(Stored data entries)
····················

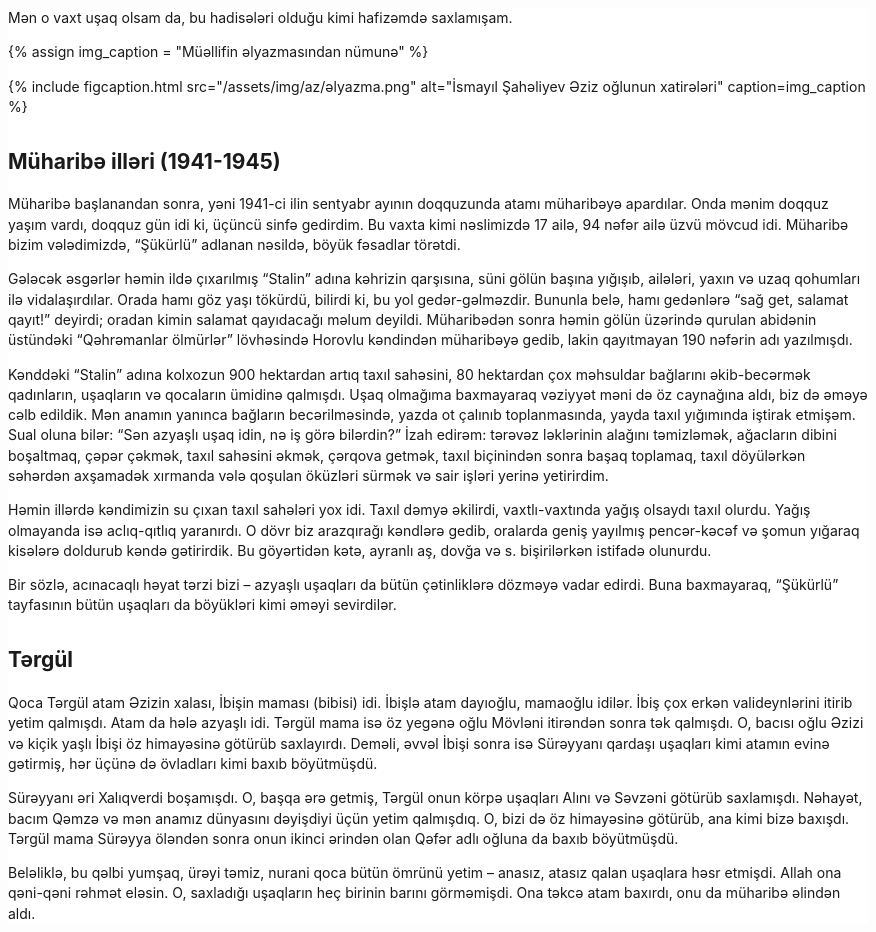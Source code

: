 Mən o vaxt uşaq olsam da, bu hadisələri olduğu kimi hafizəmdə saxlamışam.

{% assign img_caption = "Müəllifin əlyazmasından nümunə" %}

{% include figcaption.html src="/assets/img/az/əlyazma.png" alt="İsmayıl Şahəliyev Əziz oğlunun xatirələri" caption=img_caption %}

## Müharibə illəri (1941-1945)

Müharibə başlanandan sonra, yəni 1941-ci ilin sentyabr ayının doqquzunda atamı müharibəyə apardılar. Onda mənim doqquz yaşım vardı, doqquz gün idi ki, üçüncü sinfə gedirdim. Bu vaxta kimi nəslimizdə 17 ailə, 94 nəfər ailə üzvü mövcud idi. Müharibə bizim vələdimizdə, “Şükürlü” adlanan nəsildə, böyük fəsadlar törətdi.

Gələcək əsgərlər həmin ildə çıxarılmış “Stalin” adına kəhrizin qarşısına, süni gölün başına yığışıb, ailələri, yaxın və uzaq qohumları ilə vidalaşırdılar. Orada hamı göz yaşı tökürdü, bilirdi ki, bu yol gedər-gəlməzdir. Bununla belə, hamı gedənlərə “sağ get, salamat qayıt!” deyirdi; oradan kimin salamat qayıdacağı məlum deyildi. Müharibədən sonra həmin gölün üzərində qurulan abidənin üstündəki “Qəhrəmanlar ölmürlər” lövhəsində Horovlu kəndindən müharibəyə gedib, lakin qayıtmayan 190 nəfərin adı yazılmışdı.

Kənddəki “Stalin” adına kolxozun 900 hektardan artıq taxıl sahəsini, 80 hektardan çox məhsuldar bağlarını əkib-becərmək qadınların, uşaqların və qocaların ümidinə qalmışdı. Uşaq olmağıma baxmayaraq vəziyyət məni də öz caynağına aldı, biz də əməyə cəlb edildik. Mən anamın yanınca bağların becərilməsində, yazda ot çalınıb toplanmasında, yayda taxıl yığımında iştirak etmişəm. Sual oluna bilər: “Sən azyaşlı uşaq idin, nə iş görə bilərdin?” İzah edirəm: tərəvəz ləklərinin alağını təmizləmək, ağacların dibini boşaltmaq, çəpər çəkmək, taxıl sahəsini əkmək, çərqova getmək, taxıl biçinindən sonra başaq toplamaq, taxıl döyülərkən səhərdən axşamadək xırmanda vələ qoşulan öküzləri sürmək və sair işləri yerinə yetirirdim. 

Həmin illərdə kəndimizin su çıxan taxıl sahələri yox idi. Taxıl dəmyə əkilirdi, vaxtlı-vaxtında yağış olsaydı taxıl olurdu. Yağış olmayanda isə aclıq-qıtlıq yaranırdı. O dövr biz arazqırağı kəndlərə gedib, oralarda geniş yayılmış pencər-kəcəf və şomun yığaraq kisələrə doldurub kəndə gətirirdik. Bu göyərtidən kətə, ayranlı aş, dovğa və s. bişirilərkən istifadə olunurdu.

Bir sözlə, acınacaqlı həyat tərzi bizi – azyaşlı uşaqları da bütün çətinliklərə dözməyə vadar edirdi. Buna baxmayaraq, “Şükürlü” tayfasının bütün uşaqları da böyükləri kimi əməyi sevirdilər.

## Tərgül

Qoca Tərgül atam Əzizin xalası, İbişin maması (bibisi) idi. İbişlə atam dayıoğlu, mamaoğlu idilər. İbiş çox erkən valideynlərini itirib yetim qalmışdı. Atam da hələ azyaşlı idi. Tərgül mama isə öz yegənə oğlu Mövləni itirəndən sonra tək qalmışdı. O, bacısı oğlu Əzizi və kiçik yaşlı İbişi öz himayəsinə götürüb saxlayırdı. Deməli, əvvəl İbişi sonra isə Sürəyyanı qardaşı uşaqları kimi atamın evinə gətirmiş, hər üçünə də övladları kimi baxıb böyütmüşdü.

Sürəyyanı əri Xalıqverdi boşamışdı. O, başqa ərə getmiş, Tərgül onun körpə uşaqları Alını və Səvzəni götürüb saxlamışdı. Nəhayət, bacım Qəmzə və mən anamız dünyasını dəyişdiyi üçün yetim qalmışdıq. O, bizi də öz himayəsinə götürüb, ana kimi bizə baxışdı. Tərgül mama Sürəyya öləndən sonra onun ikinci ərindən olan Qəfər adlı oğluna da baxıb böyütmüşdü.

Beləliklə, bu qəlbi yumşaq, ürəyi təmiz, nurani qoca bütün ömrünü yetim – anasız, atasız qalan uşaqlara həsr etmişdi. Allah ona qəni-qəni rəhmət eləsin. O, saxladığı uşaqların heç birinin barını görməmişdi. Ona təkcə atam baxırdı, onu da müharibə əlindən aldı.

····················

_What you should do:_ All lines in the data above from the one with "Müharibə başlanandan sonra, yəni" through the one with "Həmin illərdə kəndimizin" must be repeated exactly, and no others.

_Your solution:_
Müharibə başlanandan sonra, yəni 1941-ci ilin sentyabr ayının doqquzunda atamı müharibəyə apardılar. Onda mənim doqquz yaşım vardı, doqquz gün idi ki, üçüncü sinfə gedirdim. Bu vaxta kimi nəslimizdə 17 ailə, 94 nəfər ailə üzvü mövcud idi. Müharibə bizim vələdimizdə, “Şükürlü” adlanan nəsildə, böyük fəsadlar törətdi.

Gələcək əsgərlər həmin ildə çıxarılmış “Stalin” adına kəhrizin qarşısına, süni gölün başına yığışıb, ailələri, yaxın və uzaq qohumları ilə vidalaşırdılar. Orada hamı göz yaşı tökürdü, bilirdi ki, bu yol gedər-gəlməzdir. Bununla belə, hamı gedənlərə “sağ get, salamat qayıt!” deyirdi; oradan kimin salamat qayıdacağı məlum deyildi. Müharibədən sonra həmin gölün üzərində qurulan abidənin üstündəki “Qəhrəmanlar ölmürlər” lövhəsində Horovlu kəndindən müharibəyə gedib, lakin qayıtmayan 190 nəfərin adı yazılmışdı.

Kənddəki “Stalin” adına kolxozun 900 hektardan artıq taxıl sahəsini, 80 hektardan çox məhsuldar bağlarını əkib-becərmək qadınların, uşaqların və qocaların ümidinə qalmışdı. Uşaq olmağıma baxmayaraq vəziyyət məni də öz caynağına aldı, biz də əməyə cəlb edildik. Mən anamın yanınca bağların becərilməsində, yazda ot çalınıb toplanmasında, yayda taxıl yığımında iştirak etmişəm. Sual oluna bilər: “Sən azyaşlı uşaq idin, nə iş görə bilərdin?” İzah edirəm: tərəvəz ləklərinin alağını təmizləmək, ağacların dibini boşaltmaq, çəpər çəkmək, taxıl sahəsini əkmək, çərqova getmək, taxıl biçinindən sonra başaq toplamaq, taxıl döyülərkən səhərdən axşamadək xırmanda vələ qoşulan öküzləri sürmək və sair işləri yerinə yetirirdim. 

Həmin illərdə kəndimizin su çıxan taxıl sahələri yox idi. Taxıl dəmyə əkilirdi, vaxtlı-vaxtında yağış olsaydı taxıl olurdu. Yağış olmayanda isə aclıq-qıtlıq yaranırdı. O dövr biz arazqırağı kəndlərə gedib, oralarda geniş yayılmış pencər-kəcəf və şomun yığaraq kisələrə doldurub kəndə gətirirdik. Bu göyərtidən kətə, ayranlı aş, dovğa və s. bişirilərkən istifadə olunurdu.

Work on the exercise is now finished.